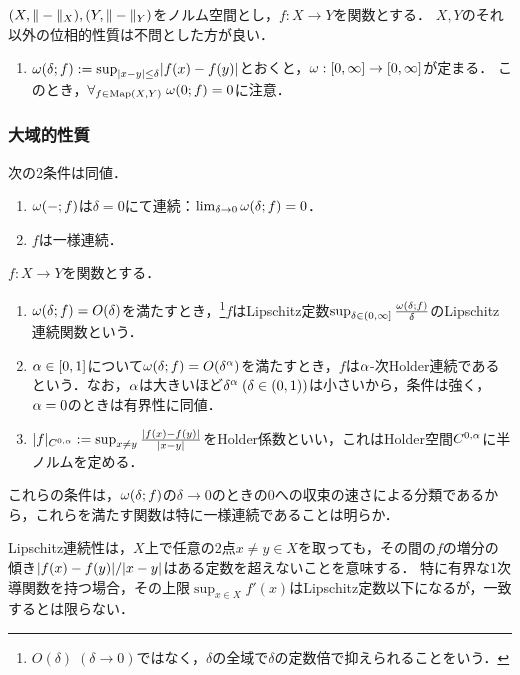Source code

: \documentclass[uplatex,dvipdfmx]{jsreport}
\begin{document}
\begin{definition}
    $(X,\|-\|_X),(Y,\|-\|_Y)$をノルム空間とし，$f:X\to Y$を関数とする．
    $X,Y$のそれ以外の位相的性質は不問とした方が良い．
    \begin{enumerate}
        \item $\omega(\delta;f):=\sup_{\lvert x-y\rvert\le\delta}\lvert f(x)-f(y)\rvert$とおくと，$\omega:[0,\infty]\to[0,\infty]$が定まる．
        このとき，$\forall_{f\in\mathrm{Map}(X,Y)}\;\omega(0;f)=0$に注意．
    \end{enumerate}
\end{definition}

\subsubsection{大域的性質}

\begin{lemma}
    次の2条件は同値．
    \begin{enumerate}
        \item $\omega(-;f)$は$\delta=0$にて連続：$\lim_{\delta\to0}\omega(\delta;f)=0$．
        \item $f$は一様連続．
    \end{enumerate}
\end{lemma}

\begin{definition}
    $f:X\to Y$を関数とする．
    \begin{enumerate}
        \item $\omega(\delta;f)=O(\delta)$を満たすとき，\footnote{$O(\delta)\;(\delta\to0)$ではなく，$\delta$の全域で$\delta$の定数倍で抑えられることをいう．}$f$はLipschitz定数$\sup_{\delta\in(0,\infty]}\frac{\omega(\delta;f)}{\delta}$のLipschitz連続関数という．
        \item $\alpha\in[0,1]$について$\omega(\delta;f)=O(\delta^\alpha)$を満たすとき，$f$は$\alpha$-次Holder連続であるという．なお，$\alpha$は大きいほど$\delta^\alpha\;(\delta\in(0,1))$は小さいから，条件は強く，$\alpha=0$のときは有界性に同値．
        \item $\lvert f\rvert_{C^{0,\alpha}}:=\sup_{x\ne y}\frac{\lvert f(x)-f(y)\rvert}{\lvert x-y\rvert}$をHolder係数といい，これはHolder空間$C^{0,\alpha}$に半ノルムを定める．
    \end{enumerate}
    これらの条件は，$\omega(\delta;f)$の$\delta\to0$のときの$0$への収束の速さによる分類であるから，これらを満たす関数は特に一様連続であることは明らか．
\end{definition}
\begin{remarks}
    Lipschitz連続性は，$X$上で任意の2点$x\ne y\in X$を取っても，その間の$f$の増分の傾き$\lvert f(x)-f(y)\rvert/\lvert x-y\rvert$はある定数を超えないことを意味する．
    特に有界な1次導関数を持つ場合，その上限$\sup_{x\in X}f'(x)$はLipschitz定数以下になるが，一致するとは限らない．
\end{remarks}
\end{document}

_ASSIGNED TASK_
In the listing, how many lines carry the string "を関数とする"? Answer with a number only.

_COMPLETED TASK_
2